Collection entries:
+ + + + + + +

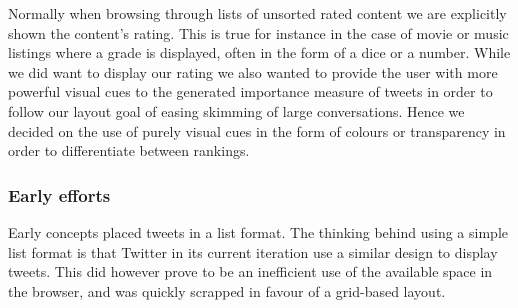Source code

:Normally when browsing through lists of unsorted rated content we are explicitly shown the content's rating. This is true for instance in the case of movie or music listings where a grade is displayed, often in the form of a dice or a number. While we did want to display our rating we also wanted to provide the user with more powerful visual cues to the generated importance measure of tweets in order to follow our layout goal of easing skimming of large conversations. Hence we decided on the use of purely visual cues in the form of colours or transparency in order to differentiate between rankings.

\subsubsection{Early efforts}
Early concepts placed tweets in a list format. The thinking behind using a simple list format is that Twitter in its current iteration use a similar design to display tweets. This did however prove to be an inefficient use of the available space in the browser, and was quickly scrapped in favour of a grid-based layout.


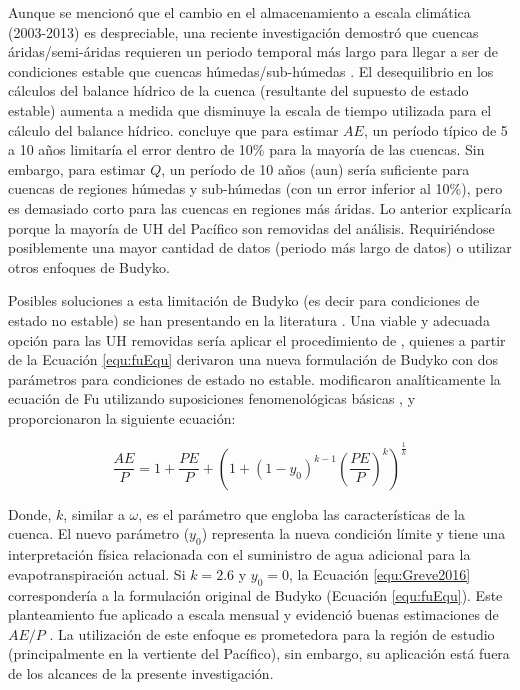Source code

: \documentclass[12pt]{article}
\begin{document}
\clearpage

\clearpage

Aunque se mencionó que el cambio en el almacenamiento a escala climática (2003-2013) es despreciable, una reciente investigación demostró que cuencas áridas/semi-áridas requieren un periodo temporal más largo para llegar a ser de condiciones estable que cuencas húmedas/sub-húmedas \citep{hanassessing}. El desequilibrio en los cálculos del balance hídrico de la cuenca (resultante del supuesto de estado estable) aumenta a medida que disminuye la escala de tiempo utilizada para el cálculo del balance hídrico. \citet{hanassessing} concluye que para estimar $AE$, un período típico de 5 a 10 años limitaría el error dentro de 10\% para la mayoría de las cuencas. Sin embargo, para estimar $Q$, un período de 10 años (aun) sería suficiente para cuencas de regiones húmedas y sub-húmedas (con un error inferior al 10\%), pero es demasiado corto para las cuencas en regiones más áridas. Lo anterior explicaría porque la mayoría de UH del Pacífico son removidas del análisis. Requiriéndose posiblemente una mayor cantidad de datos (periodo más largo de datos) o utilizar otros enfoques de Budyko.

Posibles soluciones a esta limitación de Budyko (es decir para condiciones de estado no estable) se han presentando en la literatura \citep{greve2016two,moussa2016budyko,fathi2019new,mianabadi2020budyko}. Una viable y adecuada opción para las UH removidas sería aplicar el procedimiento de \citet{greve2016two}, quienes a partir de la Ecuación \ref{equ:fuEqu} \citep{Fu1981,Zhang2004} derivaron una nueva formulación de Budyko con dos parámetros para condiciones de estado no estable. \citet{greve2016two} modificaron analíticamente la ecuación de Fu utilizando suposiciones fenomenológicas básicas \citep[similar a][]{Zhang2004}, y proporcionaron la siguiente ecuación:

\begin{equation}
    \frac{AE}{P} = 1 + \frac{PE}{P} + \left ( 1 + \left ( 1 - y_{0} \right )^{k-1} \left (\frac{PE}{P}  \right )^{k} \right )^{\frac{1}{k}}
    \label{equ:Greve2016}
\end{equation}

Donde, $k$, similar a $\omega$, es el parámetro que engloba las características de la cuenca. El nuevo parámetro ($y_{0}$) representa la nueva condición límite y tiene una interpretación física relacionada con el suministro de agua adicional para la evapotranspiración actual. Si $k=2.6$ y $y_{0}=0$, la Ecuación \ref{equ:Greve2016} correspondería a la formulación original de Budyko (Ecuación \ref{equ:fuEqu}). Este planteamiento fue aplicado a escala mensual y evidenció buenas estimaciones de $AE/P$ \citep{greve2016two}. La utilización de este enfoque es prometedora para la región de estudio (principalmente en la vertiente del Pacífico), sin embargo, su aplicación está fuera de los alcances de la presente investigación. 
\end{document}
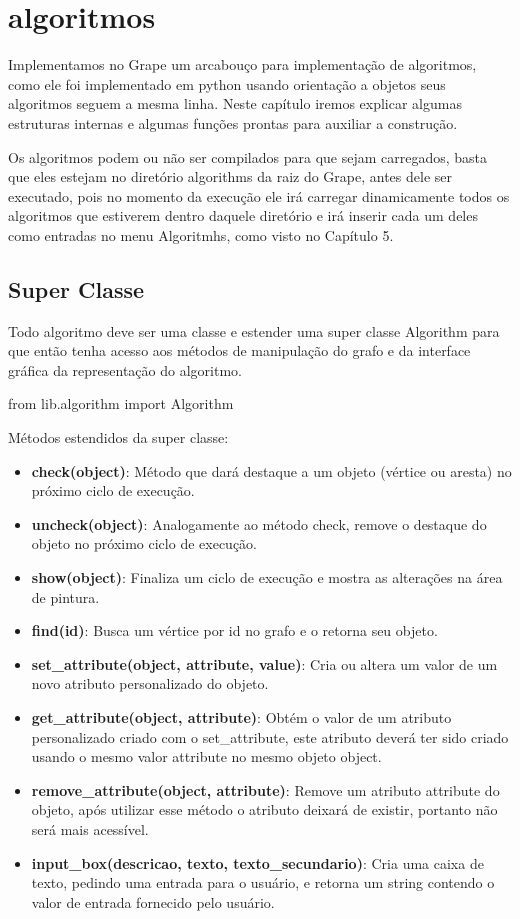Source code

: \documentclass[a4paper]{abnt}
\begin{document}
\chapter{algoritmos}

Implementamos no Grape um arcabouço para implementação de algoritmos, como ele foi implementado em python usando orientação a objetos seus algoritmos seguem a mesma linha. Neste capítulo iremos explicar algumas estruturas internas e algumas funções prontas para auxiliar a construção.

Os algoritmos podem ou não ser compilados para que sejam carregados, basta que eles estejam no diretório algorithms da raiz do Grape, antes dele ser executado, pois no momento da execução ele irá carregar dinamicamente todos os algoritmos que estiverem dentro daquele diretório e irá inserir cada um deles como entradas no menu Algoritmhs, como visto no Capítulo 5.

\section{Super Classe}

Todo algoritmo deve ser uma classe e estender uma super classe Algorithm para que então tenha acesso aos métodos de manipulação do grafo e da interface gráfica da representação do algoritmo.

\begin{python}
    from lib.algorithm import Algorithm
\end{python}

Métodos estendidos da super classe:

\begin{itemize}
    \item \textbf{check(object)}: Método que dará destaque a um objeto (vértice ou aresta) no próximo ciclo de execução.
    \item \textbf{uncheck(object)}: Analogamente ao método check, remove o destaque do objeto no próximo ciclo de execução.
    \item \textbf{show(object)}: Finaliza um ciclo de execução e mostra as alterações na área de pintura.
    \item \textbf{find(id)}: Busca um vértice por id no grafo e o retorna seu objeto.
    \item \textbf{set\_attribute(object, attribute, value)}: Cria ou altera um valor de um novo atributo  personalizado do objeto.
    \item \textbf{get\_attribute(object, attribute)}: Obtém o valor de um atributo personalizado criado com o set\_attribute, este atributo deverá ter sido criado usando o mesmo valor attribute no mesmo objeto object.
    \item \textbf{remove\_attribute(object, attribute)}: Remove um atributo attribute do objeto, após utilizar esse método o atributo deixará de existir, portanto não será mais acessível.
    \item \textbf{input\_box(descricao, texto, texto\_secundario)}: Cria uma caixa de texto, pedindo uma entrada para o usuário, e retorna um string contendo o valor de entrada fornecido pelo usuário.
\end{itemize}
\end{document}

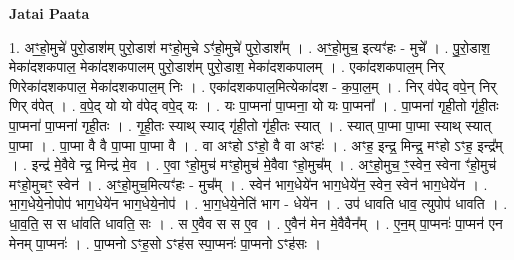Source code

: \documentclass[17pt]{extarticle}
\begin{document}
\textbf{Jatai Paata} \newline

1. अꣳ॒॒हो॒मुचे॑ पुरो॒डाश॑म् पुरो॒डाश॑ मꣳहो॒मुचे ऽꣳ॑हो॒मुचे॑ पुरो॒डाश᳚म् । . अꣳ॒॒हो॒मुच॒ इत्यꣳ॑हः - मुचे᳚ । . पु॒रो॒डाश॒ मेका॑दशकपाल॒ मेका॑दशकपालम् पुरो॒डाश॑म् पुरो॒डाश॒ मेका॑दशकपालम् । . एका॑दशकपाल॒म् निर् णिरेका॑दशकपाल॒ मेका॑दशकपाल॒म् निः । . एका॑दशकपाल॒मित्येका॑दश - क॒पा॒ल॒म् । . निर् व॑पेद् वपे॒न् निर् णिर् व॑पेत् । . व॒पे॒द् यो यो व॑पेद् वपे॒द् यः । . यः पा॒प्मना॑ पा॒प्मना॒ यो यः पा॒प्मना᳚ । . पा॒प्मना॑ गृही॒तो गृ॑ही॒तः पा॒प्मना॑ पा॒प्मना॑ गृही॒तः । . गृ॒ही॒तः स्याथ् स्याद् गृ॑ही॒तो गृ॑ही॒तः स्यात् । . स्यात् पा॒प्मा पा॒प्मा स्याथ् स्यात् पा॒प्मा । . पा॒प्मा वै वै पा॒प्मा पा॒प्मा वै । . वा अꣳहो ऽꣳहो॒ वै वा अꣳहः॑ । . अꣳह॒ इन्द्र॒ मिन्द्र॒ मꣳहो ऽꣳह॒ इन्द्र᳚म् । . इन्द्र॑ मे॒वैवे न्द्र॒ मिन्द्र॑ मे॒व । . ए॒वा ꣳहो॒मुच॑ मꣳहो॒मुच॑ मे॒वैवा ꣳहो॒मुच᳚म् । . अꣳ॒॒हो॒मुच॒ ꣳ॒स्वेन॒ स्वेना ꣳ॑हो॒मुच॑ मꣳहो॒मुचꣳ॒॒ स्वेन॑ । . अꣳ॒॒हो॒मुच॒मित्यꣳ॑हः - मुच᳚म् । . स्वेन॑ भाग॒धेये॑न भाग॒धेये॑न॒ स्वेन॒ स्वेन॑ भाग॒धेये॑न । . भा॒ग॒धेये॒नोपोप॑ भाग॒धेये॑न भाग॒धेये॒नोप॑ । . भा॒ग॒धेये॒नेति॑ भाग - धेये॑न । . उप॑ धावति धाव॒ त्युपोप॑ धावति । . धा॒व॒ति॒ स स धा॑वति धावति॒ सः । . स ए॒वैव स स ए॒व । . ए॒वैन॑ मेन मे॒वैवैन᳚म् । . ए॒न॒म् पा॒प्मनः॑ पा॒प्मन॑ एन मेनम् पा॒प्मनः॑ । . पा॒प्मनो ऽꣳह॒सो ऽꣳह॑स स्पा॒प्मनः॑ पा॒प्मनो ऽꣳह॑सः । \newline
\end{document}
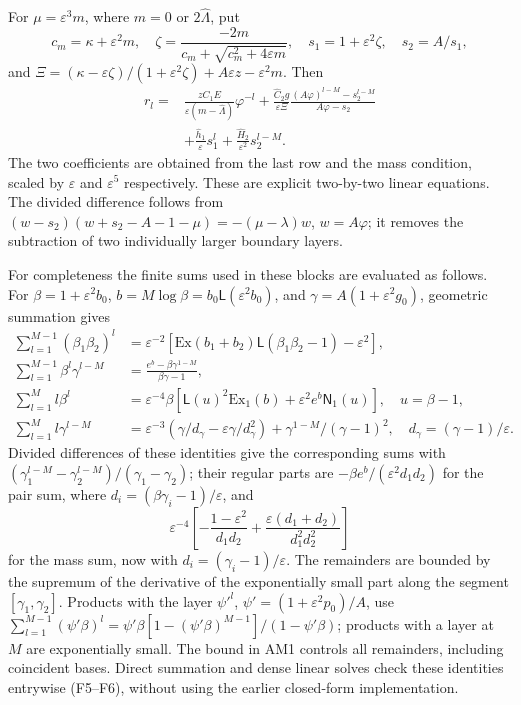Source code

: For $\mu=\varepsilon^3m$, where $m=0$ or $2\widehat\Lambda$, put
\[
 c_m=\kappa+\varepsilon^2m,\quad
 \zeta=\frac{-2m}{c_m+\sqrt{c_m^2+4\varepsilon m}},\quad
 s_1=1+\varepsilon^2\zeta,\quad s_2=A/s_1,
\]
and $\Xi=(\kappa-\varepsilon\zeta)/(1+\varepsilon^2\zeta)+A\varepsilon z-\varepsilon^2m$.
Then
\begin{align*}
 r_l={}&\frac{zC_1E}{\varepsilon(m-\widehat\Lambda)}\varphi^{-l}
 +\frac{\widehat C_2g}{\varepsilon\Xi}
       \frac{(A\varphi)^{l-M}-s_2^{l-M}}{A\varphi-s_2}\\
 &+\frac{\widehat h_1}{\varepsilon}s_1^l
       +\frac{\widehat H_2}{\varepsilon^2}s_2^{l-M}.
\end{align*}
The two coefficients are obtained from the last row and the mass condition, scaled
by $\varepsilon$ and $\varepsilon^5$ respectively. These are explicit two-by-two linear
equations. The divided difference follows from
$(w-s_2)(w+s_2-A-1-\mu)=-(\mu-\lambda)w$, $w=A\varphi$;
it removes the subtraction of two individually larger boundary layers.

For completeness the finite sums used in these blocks are evaluated as follows.
For $\beta=1+\varepsilon^2b_0$, $b=M\log\beta=b_0\mathsf L(\varepsilon^2b_0)$,
and $\gamma=A(1+\varepsilon^2g_0)$, geometric summation gives
\begin{align*}
 \sum_{l=1}^{M-1}(\beta_1\beta_2)^l
    &=\varepsilon^{-2}[\mathrm{Ex}(b_1+b_2)\mathsf L(\beta_1\beta_2-1)-\varepsilon^2],\\
 \sum_{l=1}^{M-1}\beta^l\gamma^{l-M}
    &=\frac{e^b-\beta\gamma^{1-M}}{\beta\gamma-1},\\
 \sum_{l=1}^{M}l\beta^l
    &=\varepsilon^{-4}\beta[\mathsf L(u)^2\mathrm{Ex}_1(b)
                              +\varepsilon^2e^b\mathsf N_1(u)],\quad u=\beta-1,\\
 \sum_{l=1}^{M}l\gamma^{l-M}
    &=\varepsilon^{-3}(\gamma/d_\gamma-\varepsilon\gamma/d_\gamma^2)
                              +\gamma^{1-M}/(\gamma-1)^2,
 \quad d_\gamma=(\gamma-1)/\varepsilon.
\end{align*}
Divided differences of these identities give the corresponding sums with
$(\gamma_1^{l-M}-\gamma_2^{l-M})/(\gamma_1-\gamma_2)$; their regular parts are
$-\beta e^b/(\varepsilon^2d_1d_2)$ for the pair sum, where
$d_i=(\beta\gamma_i-1)/\varepsilon$, and
\[
 \varepsilon^{-4}\left[-\frac{1-\varepsilon^2}{d_1d_2}
       +\frac{\varepsilon(d_1+d_2)}{d_1^2d_2^2}\right]
\]
for the mass sum, now with $d_i=(\gamma_i-1)/\varepsilon$.
The remainders are bounded by the supremum of the derivative of the exponentially small
part along the segment $[\gamma_1,\gamma_2]$. Products with the layer
$\psi'^l$, $\psi'=(1+\varepsilon^2p_0)/A$, use
$\sum_{l=1}^{M-1}(\psi'\beta)^l=\psi'\beta[1-(\psi'\beta)^{M-1}]/(1-\psi'\beta)$;
products with a layer at $M$ are exponentially small. The bound in AM1 controls all
remainders, including coincident bases. Direct summation and dense linear solves check
these identities entrywise (F5--F6), without using the earlier closed-form implementation.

+ + + + + + +

EXERCISE PROMPT:
None of the lines before the one containing "remainders, including coincident" belong in the answer; reproduce that line and all later lines of the records exactly.

RESPONSE:
remainders, including coincident bases. Direct summation and dense linear solves check
these identities entrywise (F5--F6), without using the earlier closed-form implementation.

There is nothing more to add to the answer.